- Born: Dante Wyndham Arthurs 8 August 1984 (age 41) Rockingham, Western Australia, Australia
- Occupations: Fruit and vegetable packer
- Criminal status: Incarcerated
- Convictions: Murder; unlawful detention;
- Criminal charge: Wilful murder; sexual penetration; unlawful detention;
- Penalty: Life imprisonment with non-parole period of 13 years

Details
- Victims: Sofia Rodriguez-Urrutia Shu
- Date: 26 June 2006
- Location: Canning Vale, Western Australia
- Date apprehended: 27 June 2006

= Dante Arthurs =

Australian murderer (born 1984)

Dante Wyndham Arthurs (born 8 August 1984) is an Australian murderer, convicted of the murder of eight-year-old Sofia Rodriguez-Urrutia Shu.

On 17 November 2007 Arthurs pleaded guilty to the charges of murder and unlawful detention and was convicted in the Supreme Court of Western Australia; he was sentenced to life imprisonment with a non-parole period of 13 years. As of June 2023, Arthurs is imprisoned in Casuarina Prison. Bids by him for parole were dismissed in June 2019, May 2022 and again in May 2025. Arthurs is next due to be considered for parole

Many areas of the Western Australian and Australian community debated the re-introduction of the death penalty due to the emotion evoked by Rodriguez-Urrutia Shu's murder. The last person hanged in Western Australia was Eric Edgar Cooke in 1964 and the death penalty was abolished in that state in 1984.

==Crime==
At 4:00 pm on 26 June 2006, Rodriguez-Urrutia Shu, aged eight, was at the Livingston Shopping Centre in Canning Vale with her uncle, sister and brother. While her family waited in the main area of the shopping centre, Sofia went down a corridor to go to the toilet. Arthurs, an employee at the shopping centre, followed her, and after she left the female toilets, grabbed her from behind, dragged her into the nearby disabled toilet cubicle, and locked the door.

Rodriguez-Urrutia Shu's family, having waited only a few moments, became concerned and her 14-year-old brother was sent to look for her. He called for her at the door of the female toilet but not getting a response walked back along the corridor. He heard movement coming from the disabled cubicle and knocked on the locked door calling Sofia's name. There was no response. Sofia's brother, uncle and younger sister then began a search of the centre. A few minutes later, her brother again returned to the disabled toilet cubicle and opened the now unlocked door. It was at this time, only 10 minutes after Sofia left her family that her brother found her naked body lying on the cubicle floor. A search of the shopping centre failed to locate an offender, and the entire centre was closed and declared a crime scene.
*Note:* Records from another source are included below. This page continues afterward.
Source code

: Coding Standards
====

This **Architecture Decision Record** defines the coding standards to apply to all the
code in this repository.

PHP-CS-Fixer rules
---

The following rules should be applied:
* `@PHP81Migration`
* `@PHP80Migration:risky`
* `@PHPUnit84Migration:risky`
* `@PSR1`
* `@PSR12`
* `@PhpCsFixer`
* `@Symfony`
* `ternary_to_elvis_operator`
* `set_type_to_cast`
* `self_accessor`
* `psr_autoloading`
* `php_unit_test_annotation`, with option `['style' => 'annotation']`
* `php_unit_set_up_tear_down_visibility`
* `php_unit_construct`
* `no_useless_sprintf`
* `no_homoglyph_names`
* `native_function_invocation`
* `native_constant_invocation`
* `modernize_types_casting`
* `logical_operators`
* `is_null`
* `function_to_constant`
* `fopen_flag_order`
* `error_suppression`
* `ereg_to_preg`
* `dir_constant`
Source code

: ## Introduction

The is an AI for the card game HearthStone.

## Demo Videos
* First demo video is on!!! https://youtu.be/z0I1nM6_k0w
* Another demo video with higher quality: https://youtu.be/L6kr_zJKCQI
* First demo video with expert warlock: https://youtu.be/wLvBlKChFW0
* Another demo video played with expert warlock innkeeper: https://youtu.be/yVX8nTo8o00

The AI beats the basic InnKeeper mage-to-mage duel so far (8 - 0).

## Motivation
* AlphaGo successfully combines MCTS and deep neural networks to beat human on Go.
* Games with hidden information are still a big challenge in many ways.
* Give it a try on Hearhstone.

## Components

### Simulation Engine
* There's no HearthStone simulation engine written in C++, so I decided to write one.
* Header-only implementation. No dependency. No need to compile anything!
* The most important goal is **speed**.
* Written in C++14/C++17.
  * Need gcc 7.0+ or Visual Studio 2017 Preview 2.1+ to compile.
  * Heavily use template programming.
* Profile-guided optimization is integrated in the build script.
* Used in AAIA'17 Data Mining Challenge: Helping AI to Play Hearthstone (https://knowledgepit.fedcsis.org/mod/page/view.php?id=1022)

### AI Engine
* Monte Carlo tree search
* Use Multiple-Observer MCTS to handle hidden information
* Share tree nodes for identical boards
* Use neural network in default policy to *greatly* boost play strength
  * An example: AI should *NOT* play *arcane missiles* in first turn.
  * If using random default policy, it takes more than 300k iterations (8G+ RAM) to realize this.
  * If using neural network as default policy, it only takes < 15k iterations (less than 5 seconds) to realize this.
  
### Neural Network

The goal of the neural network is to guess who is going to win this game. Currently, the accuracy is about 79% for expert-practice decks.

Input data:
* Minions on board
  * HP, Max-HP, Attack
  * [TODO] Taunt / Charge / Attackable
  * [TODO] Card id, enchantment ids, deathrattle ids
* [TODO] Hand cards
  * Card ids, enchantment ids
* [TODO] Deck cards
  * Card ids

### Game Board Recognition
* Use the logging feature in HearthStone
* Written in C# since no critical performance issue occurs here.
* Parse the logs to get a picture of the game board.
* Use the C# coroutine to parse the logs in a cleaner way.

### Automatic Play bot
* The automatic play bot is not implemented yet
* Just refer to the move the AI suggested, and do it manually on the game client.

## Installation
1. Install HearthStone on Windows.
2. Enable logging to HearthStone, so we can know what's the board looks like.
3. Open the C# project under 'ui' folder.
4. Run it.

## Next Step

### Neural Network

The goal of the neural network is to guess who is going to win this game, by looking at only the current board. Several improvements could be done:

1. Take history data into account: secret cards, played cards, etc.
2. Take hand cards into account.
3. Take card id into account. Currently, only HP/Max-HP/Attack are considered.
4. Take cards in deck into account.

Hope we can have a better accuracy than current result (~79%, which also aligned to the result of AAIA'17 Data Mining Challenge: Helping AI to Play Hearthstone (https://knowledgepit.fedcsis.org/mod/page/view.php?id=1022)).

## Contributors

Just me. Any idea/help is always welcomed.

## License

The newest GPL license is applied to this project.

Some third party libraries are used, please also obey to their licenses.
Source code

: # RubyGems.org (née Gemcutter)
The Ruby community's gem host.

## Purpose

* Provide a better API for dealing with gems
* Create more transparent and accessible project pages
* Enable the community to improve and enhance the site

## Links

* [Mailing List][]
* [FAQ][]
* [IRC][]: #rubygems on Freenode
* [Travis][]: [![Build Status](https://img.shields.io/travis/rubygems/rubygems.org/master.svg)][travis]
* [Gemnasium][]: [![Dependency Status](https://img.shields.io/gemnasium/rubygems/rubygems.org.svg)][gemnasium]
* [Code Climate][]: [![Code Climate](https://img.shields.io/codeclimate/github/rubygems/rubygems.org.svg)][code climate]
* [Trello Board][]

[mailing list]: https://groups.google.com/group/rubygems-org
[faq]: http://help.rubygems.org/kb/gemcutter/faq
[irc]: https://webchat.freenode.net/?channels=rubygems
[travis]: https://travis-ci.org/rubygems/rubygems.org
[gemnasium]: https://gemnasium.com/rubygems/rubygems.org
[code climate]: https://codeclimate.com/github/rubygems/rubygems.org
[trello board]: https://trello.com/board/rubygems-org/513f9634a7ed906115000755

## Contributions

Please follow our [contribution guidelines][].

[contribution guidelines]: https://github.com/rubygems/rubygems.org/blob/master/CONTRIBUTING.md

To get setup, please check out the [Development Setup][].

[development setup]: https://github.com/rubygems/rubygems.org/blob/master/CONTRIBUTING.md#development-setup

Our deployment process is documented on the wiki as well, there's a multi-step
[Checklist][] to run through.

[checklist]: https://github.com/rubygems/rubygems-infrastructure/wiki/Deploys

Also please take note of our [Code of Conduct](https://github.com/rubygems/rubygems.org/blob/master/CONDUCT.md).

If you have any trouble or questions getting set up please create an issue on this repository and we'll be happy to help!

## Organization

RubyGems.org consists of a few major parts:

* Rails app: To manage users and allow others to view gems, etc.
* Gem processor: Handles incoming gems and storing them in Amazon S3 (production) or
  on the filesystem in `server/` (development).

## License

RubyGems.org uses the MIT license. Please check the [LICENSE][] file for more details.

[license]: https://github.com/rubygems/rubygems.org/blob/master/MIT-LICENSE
While Arthurs was restraining her and removing her clothes her limbs became so severely contorted that both her legs were broken and her left arm was dislocated. Rodriguez-Urrutia Shu's throat was also severely compressed and her larynx was crushed as Arthurs attempted to muffle her cries. She also received a severe perineal tear. The cause of her death was given to be a direct result of strangulation.
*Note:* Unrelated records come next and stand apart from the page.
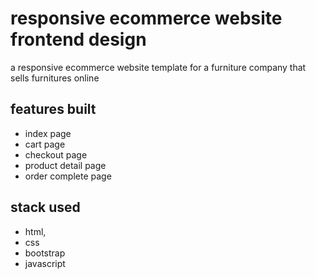 # responsive ecommerce website frontend design
a responsive ecommerce website template for a furniture company that sells furnitures  online

## features built

- index page
- cart page
- checkout page
- product detail page
- order complete page



## stack used

- html,
- css 
- bootstrap
- javascript
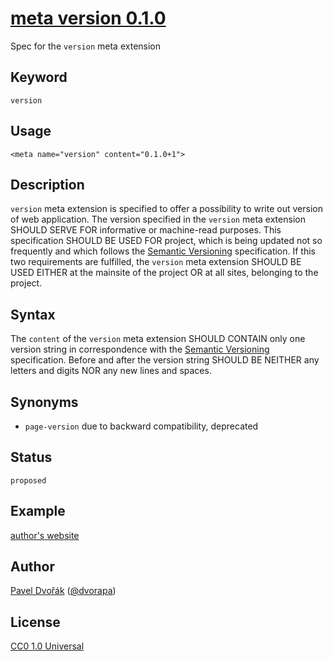 # [meta version 0.1.0](https://github.com/dvorapa/meta-version/)

Spec for the `version` meta extension

## Keyword

`version`

## Usage

    <meta name="version" content="0.1.0+1">

## Description

`version` meta extension is specified to offer a possibility to write out version of web application. The version specified in the `version` meta extension SHOULD SERVE FOR informative or machine-read purposes. This specification SHOULD BE USED FOR project, which is being updated not so frequently and which follows the [Semantic Versioning](http://semver.org/) specification. If this two requirements are fulfilled, the `version` meta extension SHOULD BE USED EITHER at the mainsite of the project OR at all sites, belonging to the project.

## Syntax

The `content` of the `version` meta extension SHOULD CONTAIN only one version string in correspondence with the [Semantic Versioning](http://semver.org/) specification. Before and after the version string SHOULD BE NEITHER any letters and digits NOR any new lines and spaces.

## Synonyms

* `page-version` due to backward compatibility, deprecated

## Status

`proposed`

## Example

[author's website](http://www.dvorapa.cz/)

## Author

[Pavel Dvořák](https://github.com/dvorapa) ([@dvorapa](https://twitter.com/dvorapa))

## License

[CC0 1.0 Universal](https://github.com/dvorapa/meta-version/blob/master/LICENSE)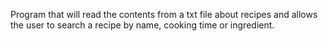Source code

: Program that will read the contents from a txt file about recipes and allows the user to search a recipe by name, cooking time or ingredient. 
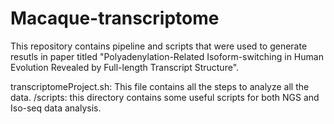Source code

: # Macaque-transcriptome
This repository contains pipeline and scripts that were used to generate resutls in paper titled "Polyadenylation-Related Isoform-switching in Human Evolution Revealed by Full-length Transcript Structure".

transcriptomeProject.sh: This file contains all the steps to analyze all the data.
/scripts: this directory contains some useful scripts for both NGS and Iso-seq data analysis. 
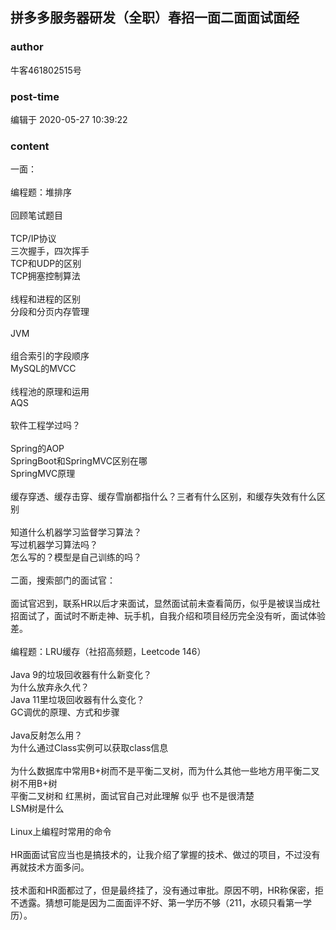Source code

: ## 拼多多服务器研发（全职）春招一面二面面试面经
### author 
牛客461802515号
### post-time 

编辑于  2020-05-27 10:39:22
### content 
<div class="post-topic-des nc-post-content">
 一面：
 <br/>
 <br/>
 编程题：堆排序
 <br/>
 <br/>
 回顾笔试题目
 <br/>
 <br/>
 TCP/IP协议
 <br/>
 三次握手，四次挥手
 <br/>
 TCP和UDP的区别
 <br/>
 TCP拥塞控制算法
 <br/>
 <br/>
 线程和进程的区别
 <br/>
 分段和分页内存管理
 <br/>
 <br/>
 JVM
 <br/>
 <br/>
 组合索引的字段顺序
 <br/>
 MySQL的MVCC
 <br/>
 <br/>
 线程池的原理和运用
 <br/>
 AQS
 <br/>
 <br/>
 软件工程学过吗？
 <br/>
 <br/>
 Spring的AOP
 <br/>
 SpringBoot和SpringMVC区别在哪
 <br/>
 SpringMVC原理
 <br/>
 <br/>
 缓存穿透、缓存击穿、缓存雪崩都指什么？三者有什么区别，和缓存失效有什么区别
 <br/>
 <br/>
 知道什么机器学习监督学习算法？
 <br/>
 写过机器学习算法吗？
 <br/>
 怎么写的？模型是自己训练的吗？
 <br/>
 <br/>
 二面，搜索部门的面试官：
 <br/>
 <br/>
 面试官迟到，联系HR以后才来面试，显然面试前未查看简历，似乎是被误当成社招面试了，面试时不断走神、玩手机，自我介绍和项目经历完全没有听，面试体验差。
 <br/>
 <br/>
 编程题：LRU缓存（社招高频题，Leetcode 146）
 <br/>
 <br/>
 Java 9的垃圾回收器有什么新变化？
 <br/>
 为什么放弃永久代？
 <br/>
 Java 11里垃圾回收器有什么变化？
 <br/>
 GC调优的原理、方式和步骤
 <br/>
 <br/>
 Java反射怎么用？
 <br/>
 为什么通过Class实例可以获取class信息
 <br/>
 <br/>
 <div>
  为什么数据库中常用B+树而不是平衡二叉树，而为什么其他一些地方用平衡二叉树不用B+树
 </div>
 <div>
  <span>
   平衡二叉树和
  </span>
  红黑树，面试官自己对此理解
  <span>
   似乎
  </span>
  也不是很清楚
 </div>
 LSM树是什么
 <br/>
 <br/>
 <div>
  Linux上编程时常用的命令
 </div>
 <div>
  <br/>
 </div>
 <div>
  HR面面试官应当也是搞技术的，让我介绍了掌握的技术、做过的项目，不过没有再就技术方面多问。
 </div>
 <div>
  <br/>
 </div>
 <div>
  技术面和HR面都过了，但是最终挂了，没有通过审批。原因不明，HR称保密，拒不透露。猜想可能是因为二面面评不好、第一学历不够（211，水硕只看第一学历）。
 </div>
</div>

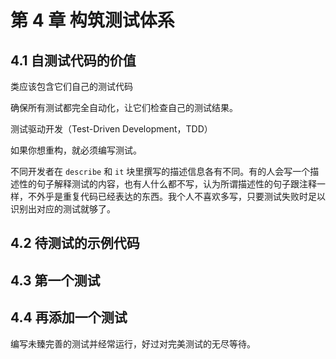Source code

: # 第 4 章 构筑测试体系

## 4.1 自测试代码的价值

类应该包含它们自己的测试代码

确保所有测试都完全自动化，让它们检查自己的测试结果。

测试驱动开发（Test-Driven Development，TDD）

如果你想重构，就必须编写测试。

不同开发者在 `describe` 和 `it` 块里撰写的描述信息各有不同。有的人会写一个描述性的句子解释测试的内容，也有人什么都不写，认为所谓描述性的句子跟注释一样，不外乎是重复代码已经表达的东西。我个人不喜欢多写，只要测试失败时足以识别出对应的测试就够了。

## 4.2 待测试的示例代码

## 4.3 第一个测试

## 4.4 再添加一个测试

编写未臻完善的测试并经常运行，好过对完美测试的无尽等待。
===Criminal investigation===
Initial investigations at the shopping centre identified a few possible suspects. Arthurs was known to local detectives due to a sexual assault on an eight-year-old girl in the same area three years earlier. Police remained at the crime scene well into the early morning and at 5:00 am the day after Rodriguez-Urrutia Shu's body was discovered, they attended the home of Arthurs who lived with his parents a few hundred metres from the shopping centre. After a search of his home, Arthurs was arrested and later charged with wilful murder, two counts of sexual penetration of a child, and deprivation of liberty.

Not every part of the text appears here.